Jelly or jellied meat is a traditional dish on the New Year’s table. How to cook it properly and tasty? Tips will help.
The difference between jelly and jellied meat in the meat, on the basis of which the broth is cooked. Jellied meat is cooked from pork, and jelly from beef. Due to the minimum of fat, the jelly is more transparent and elastic, melts more slowly and is beautifully cut into portioned pieces.
Choose meat
Do not rush to grab onto the gelatin, fearing that the broth will not grab. If you approach the choice of meat correctly, then it will harden perfectly itself. For the jelly, choose a good beef shank, you can also veal. You should also buy chicken – whole or paws and necks with head.
Boil the broth
Take a wide, but low, heavy-bottomed saucepan. Chop the shank in half, the back part into 2 more parts, tamp the meat tightly in a saucepan and pour water so that it covers the meat. When cooked correctly, the broth should not boil over.
The jelly broth is cooked on average for about 4 hours. First, cover the pot with a lid and turn the fire up. After boiling, reduce the heat, salt the broth and open the lid.
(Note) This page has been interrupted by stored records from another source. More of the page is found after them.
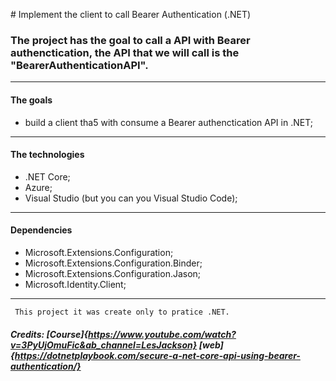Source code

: ﻿﻿# Implement the client to call Bearer Authentication (.NET)
### The project has the goal to call a API with Bearer authenctication, the API that we will call is the "BearerAuthenticationAPI".
---
#### The goals
- build a client tha5 with consume a Bearer authenctication API in .NET;
---
#### The technologies
- .NET Core;
- Azure;
- Visual Studio (but you can you Visual Studio Code);
---
#### Dependencies
- Microsoft.Extensions.Configuration;
- Microsoft.Extensions.Configuration.Binder;
- Microsoft.Extensions.Configuration.Jason;
- Microsoft.Identity.Client;
---
```diff
 This project it was create only to pratice .NET.
 ```

 ##### Credits: [Course]{https://www.youtube.com/watch?v=3PyUjOmuFic&ab_channel=LesJackson} [web]{https://dotnetplaybook.com/secure-a-net-core-api-using-bearer-authentication/}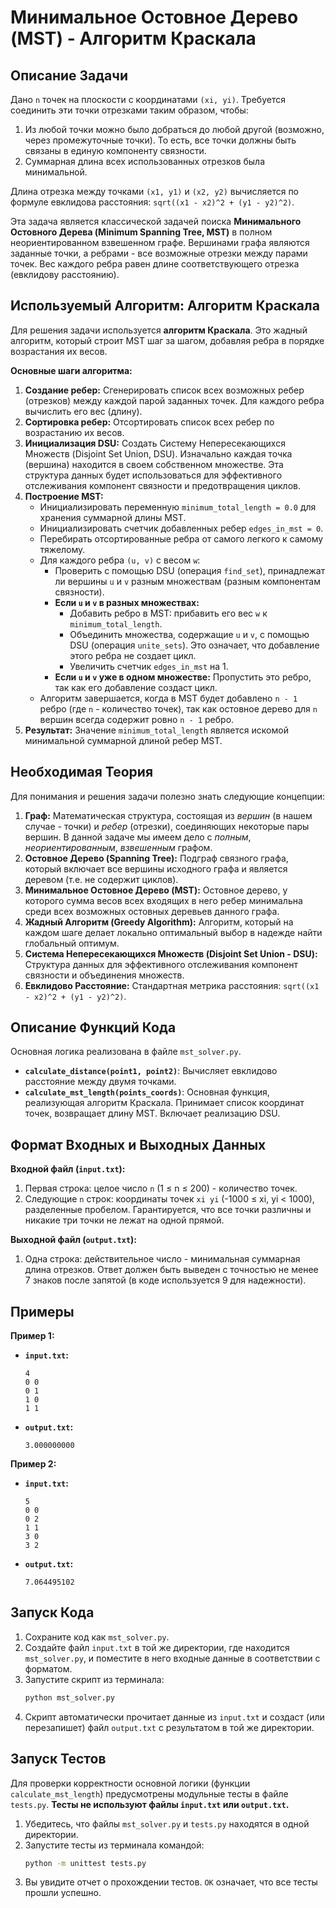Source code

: # Минимальное Остовное Дерево (MST) - Алгоритм Краскала

## Описание Задачи

Дано `n` точек на плоскости с координатами `(xi, yi)`. Требуется соединить эти точки отрезками таким образом, чтобы:

1.  Из любой точки можно было добраться до любой другой (возможно, через промежуточные точки). То есть, все точки должны быть связаны в единую компоненту связности.
2.  Суммарная длина всех использованных отрезков была минимальной.

Длина отрезка между точками `(x1, y1)` и `(x2, y2)` вычисляется по формуле евклидова расстояния: `sqrt((x1 - x2)^2 + (y1 - y2)^2)`.

Эта задача является классической задачей поиска **Минимального Остовного Дерева (Minimum Spanning Tree, MST)** в полном неориентированном взвешенном графе. Вершинами графа являются заданные точки, а ребрами - все возможные отрезки между парами точек. Вес каждого ребра равен длине соответствующего отрезка (евклидову расстоянию).

## Используемый Алгоритм: Алгоритм Краскала

Для решения задачи используется **алгоритм Краскала**. Это жадный алгоритм, который строит MST шаг за шагом, добавляя ребра в порядке возрастания их весов.

**Основные шаги алгоритма:**

1.  **Создание ребер:** Сгенерировать список всех возможных ребер (отрезков) между каждой парой заданных точек. Для каждого ребра вычислить его вес (длину).
2.  **Сортировка ребер:** Отсортировать список всех ребер по возрастанию их весов.
3.  **Инициализация DSU:** Создать Систему Непересекающихся Множеств (Disjoint Set Union, DSU). Изначально каждая точка (вершина) находится в своем собственном множестве. Эта структура данных будет использоваться для эффективного отслеживания компонент связности и предотвращения циклов.
4.  **Построение MST:**
    *   Инициализировать переменную `minimum_total_length = 0.0` для хранения суммарной длины MST.
    *   Инициализировать счетчик добавленных ребер `edges_in_mst = 0`.
    *   Перебирать отсортированные ребра от самого легкого к самому тяжелому.
    *   Для каждого ребра `(u, v)` с весом `w`:
        *   Проверить с помощью DSU (операция `find_set`), принадлежат ли вершины `u` и `v` разным множествам (разным компонентам связности).
        *   **Если `u` и `v` в разных множествах:**
            *   Добавить ребро в MST: прибавить его вес `w` к `minimum_total_length`.
            *   Объединить множества, содержащие `u` и `v`, с помощью DSU (операция `unite_sets`). Это означает, что добавление этого ребра не создает цикл.
            *   Увеличить счетчик `edges_in_mst` на 1.
        *   **Если `u` и `v` уже в одном множестве:** Пропустить это ребро, так как его добавление создаст цикл.
    *   Алгоритм завершается, когда в MST будет добавлено `n - 1` ребро (где `n` - количество точек), так как остовное дерево для `n` вершин всегда содержит ровно `n - 1` ребро.
5.  **Результат:** Значение `minimum_total_length` является искомой минимальной суммарной длиной ребер MST.

## Необходимая Теория

Для понимания и решения задачи полезно знать следующие концепции:

1.  **Граф:** Математическая структура, состоящая из *вершин* (в нашем случае - точки) и *ребер* (отрезки), соединяющих некоторые пары вершин. В данной задаче мы имеем дело с *полным*, *неориентированным*, *взвешенным* графом.
2.  **Остовное Дерево (Spanning Tree):** Подграф связного графа, который включает все вершины исходного графа и является деревом (т.е. не содержит циклов).
3.  **Минимальное Остовное Дерево (MST):** Остовное дерево, у которого сумма весов всех входящих в него ребер минимальна среди всех возможных остовных деревьев данного графа.
4.  **Жадный Алгоритм (Greedy Algorithm):** Алгоритм, который на каждом шаге делает локально оптимальный выбор в надежде найти глобальный оптимум.
5.  **Система Непересекающихся Множеств (Disjoint Set Union - DSU):** Структура данных для эффективного отслеживания компонент связности и объединения множеств.
6.  **Евклидово Расстояние:** Стандартная метрика расстояния: `sqrt((x1 - x2)^2 + (y1 - y2)^2)`.

## Описание Функций Кода

Основная логика реализована в файле `mst_solver.py`.

*   **`calculate_distance(point1, point2)`**: Вычисляет евклидово расстояние между двумя точками.
*   **`calculate_mst_length(points_coords)`**: Основная функция, реализующая алгоритм Краскала. Принимает список координат точек, возвращает длину MST. Включает реализацию DSU.

## Формат Входных и Выходных Данных

**Входной файл (`input.txt`):**

1.  Первая строка: целое число `n` (1 ≤ n ≤ 200) - количество точек.
2.  Следующие `n` строк: координаты точек `xi yi` (-1000 ≤ xi, yi < 1000), разделенные пробелом. Гарантируется, что все точки различны и никакие три точки не лежат на одной прямой.

**Выходной файл (`output.txt`):**

1.  Одна строка: действительное число - минимальная суммарная длина отрезков. Ответ должен быть выведен с точностью не менее 7 знаков после запятой (в коде используется 9 для надежности).

## Примеры

**Пример 1:**

*   **`input.txt`:**
    ```
    4
    0 0
    0 1
    1 0
    1 1
    ```
*   **`output.txt`:**
    ```
    3.000000000
    ```

**Пример 2:**

*   **`input.txt`:**
    ```
    5
    0 0
    0 2
    1 1
    3 0
    3 2
    ```
*   **`output.txt`:**
    ```
    7.064495102
    ```

## Запуск Кода

1.  Сохраните код как `mst_solver.py`.
2.  Создайте файл `input.txt` в той же директории, где находится `mst_solver.py`, и поместите в него входные данные в соответствии с форматом.
3.  Запустите скрипт из терминала:
    ```bash
    python mst_solver.py
    ```
4.  Скрипт автоматически прочитает данные из `input.txt` и создаст (или перезапишет) файл `output.txt` с результатом в той же директории.

## Запуск Тестов

Для проверки корректности основной логики (функции `calculate_mst_length`) предусмотрены модульные тесты в файле `tests.py`. **Тесты не используют файлы `input.txt` или `output.txt`.**

1.  Убедитесь, что файлы `mst_solver.py` и `tests.py` находятся в одной директории.
2.  Запустите тесты из терминала командой:
    ```bash
    python -m unittest tests.py
    ```
3.  Вы увидите отчет о прохождении тестов. `OK` означает, что все тесты прошли успешно.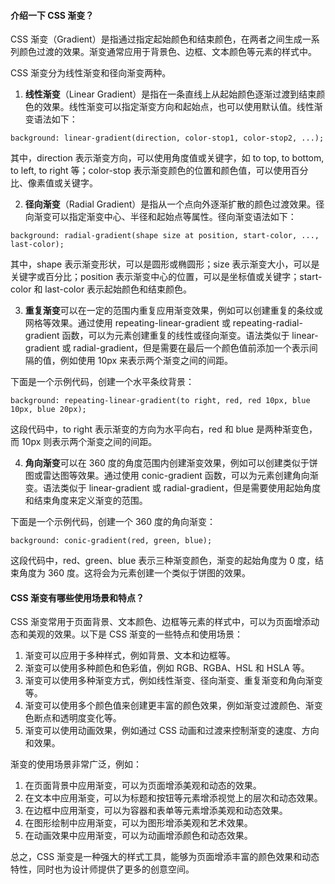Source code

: <!--
 * @Author: Shu Binqi
 * @Date: 2023-03-14 19:13:05
 * @LastEditors: Shu Binqi
 * @LastEditTime: 2023-03-14 19:13:20
 * @Description: CSS3 渐变 Gradient
 * @Version: 1.0.0
 * @FilePath: \interviewQuestions\前端基础\CSS\CSS3-渐变-gradient.md
-->

#### 介绍一下 CSS 渐变？

CSS 渐变（Gradient）是指通过指定起始颜色和结束颜色，在两者之间生成一系列颜色过渡的效果。渐变通常应用于背景色、边框、文本颜色等元素的样式中。

CSS 渐变分为线性渐变和径向渐变两种。

1. **线性渐变**（Linear Gradient）是指在一条直线上从起始颜色逐渐过渡到结束颜色的效果。线性渐变可以指定渐变方向和起始点，也可以使用默认值。线性渐变语法如下：

```
background: linear-gradient(direction, color-stop1, color-stop2, ...);
```

其中，direction 表示渐变方向，可以使用角度值或关键字，如 to top, to bottom, to left, to right 等；color-stop 表示渐变颜色的位置和颜色值，可以使用百分比、像素值或关键字。

2. **径向渐变**（Radial Gradient）是指从一个点向外逐渐扩散的颜色过渡效果。径向渐变可以指定渐变中心、半径和起始点等属性。径向渐变语法如下：

```
background: radial-gradient(shape size at position, start-color, ..., last-color);
```

其中，shape 表示渐变形状，可以是圆形或椭圆形；size 表示渐变大小，可以是关键字或百分比；position 表示渐变中心的位置，可以是坐标值或关键字；start-color 和 last-color 表示起始颜色和结束颜色。

3. **重复渐变**可以在一定的范围内重复应用渐变效果，例如可以创建重复的条纹或网格等效果。通过使用 repeating-linear-gradient 或 repeating-radial-gradient 函数，可以为元素创建重复的线性或径向渐变。语法类似于 linear-gradient 或 radial-gradient，但是需要在最后一个颜色值前添加一个表示间隔的值，例如使用 10px 来表示两个渐变之间的间距。

下面是一个示例代码，创建一个水平条纹背景：

```
background: repeating-linear-gradient(to right, red, red 10px, blue 10px, blue 20px);
```

这段代码中，to right 表示渐变的方向为水平向右，red 和 blue 是两种渐变色，而 10px 则表示两个渐变之间的间距。

4. **角向渐变**可以在 360 度的角度范围内创建渐变效果，例如可以创建类似于饼图或雷达图等效果。通过使用 conic-gradient 函数，可以为元素创建角向渐变。语法类似于 linear-gradient 或 radial-gradient，但是需要使用起始角度和结束角度来定义渐变的范围。

下面是一个示例代码，创建一个 360 度的角向渐变：

```
background: conic-gradient(red, green, blue);
```

这段代码中，red、green、blue 表示三种渐变颜色，渐变的起始角度为 0 度，结束角度为 360 度。这将会为元素创建一个类似于饼图的效果。

#### CSS 渐变有哪些使用场景和特点？

CSS 渐变常用于页面背景、文本颜色、边框等元素的样式中，可以为页面增添动态和美观的效果。以下是 CSS 渐变的一些特点和使用场景：

1. 渐变可以应用于多种样式，例如背景、文本和边框等。
1. 渐变可以使用多种颜色和色彩值，例如 RGB、RGBA、HSL 和 HSLA 等。
1. 渐变可以使用多种渐变方式，例如线性渐变、径向渐变、重复渐变和角向渐变等。
1. 渐变可以使用多个颜色值来创建更丰富的颜色效果，例如渐变过渡颜色、渐变色断点和透明度变化等。
1. 渐变可以使用动画效果，例如通过 CSS 动画和过渡来控制渐变的速度、方向和效果。

渐变的使用场景非常广泛，例如：

1. 在页面背景中应用渐变，可以为页面增添美观和动态的效果。
1. 在文本中应用渐变，可以为标题和按钮等元素增添视觉上的层次和动态效果。
1. 在边框中应用渐变，可以为容器和表单等元素增添美观和动态效果。
1. 在图形绘制中应用渐变，可以为图形增添美观和艺术效果。
1. 在动画效果中应用渐变，可以为动画增添颜色和动态效果。

总之，CSS 渐变是一种强大的样式工具，能够为页面增添丰富的颜色效果和动态特性，同时也为设计师提供了更多的创意空间。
To ensure the meat is evenly cooked, swap the top and bottom cuts every hour. An hour before full cooking, add vegetables and spices to the broth, but it is not recommended to heavily hammer the taste of the jelly. Use carrots, onions, celery, parsley. Bay leaf, black pepper, ginger root.
Procedures jelly
When the dish is cooked, take out all the meat, strain the broth through cheesecloth into a clean saucepan. Separate the meat from the bones, cut into equal pieces, put it on plates and cover with broth. The jelly hardens within 3-4 hours in the refrigerator.